A matéria está entre as prioridades estabelecidas pelo governo federal para aprovação no Congresso este ano. No dia 9, mesmo sob protestos de artistas, lideranças políticas e diversos representantes da sociedade civil, a Câmara dos Deputados aprovou regime de urgência para tramitação da proposta.
APROXIMAÇÃO COM DEPUTADOS
Para a fundadora do Movimento da Juventude Indígena, Txai Suruí, este é o momento de aproveitar o diálogo com os parlamentares. “O que estamos observando é que tudo que vai para a Câmara passa. É estratégica essa aproximação. Com a Câmara para ver se conseguimos segurar um pouco e com o Senado por ser o próximo passo. Geralmente, todos pensam em política com uma aversão. A gente entendeu a importância de estar nesses espaços, dialogando, até porque é de onde os ataques estão vindo”, defendeu.

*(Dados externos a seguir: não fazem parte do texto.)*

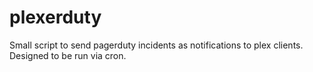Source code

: plexerduty
==========

Small script to send pagerduty incidents as notifications to plex clients.  Designed to be run via cron.
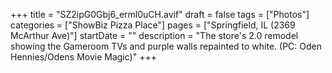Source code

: +++
title = "SZ2ipG0Gbj6_erml0uCH.avif"
draft = false
tags = ["Photos"]
categories = ["ShowBiz Pizza Place"]
pages = ["Springfield, IL (2369 McArthur Ave)"]
startDate = ""
description = "The store's 2.0 remodel showing the Gameroom TVs and purple walls repainted to white. (PC: Oden Hennies/Odens Movie Magic)"
+++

A liderança indígena levantou questões trazidas pelos 16 povos do estado de Rondônia que ela conseguiu atrair para a mobilização. Como a problemática com o garimpo, que tem sido responsável pela morte de crianças da etnia Yanomami por desnutrição e mulheres do povo Munduruku não quererem mais ter filhos por causa da contaminação com o mercúrio. Na opinião dela, a mudança de comportamento é comparável a um genocídio indireto.
O Acampamento Terra Livre teve início na segunda-feira (04) e prossegue até o dia 14. O objetivo da carta aberta é obter um milhão de assinaturas e que parlamentares da frente sejam os porta-vozes dos indígenas no Parlamento.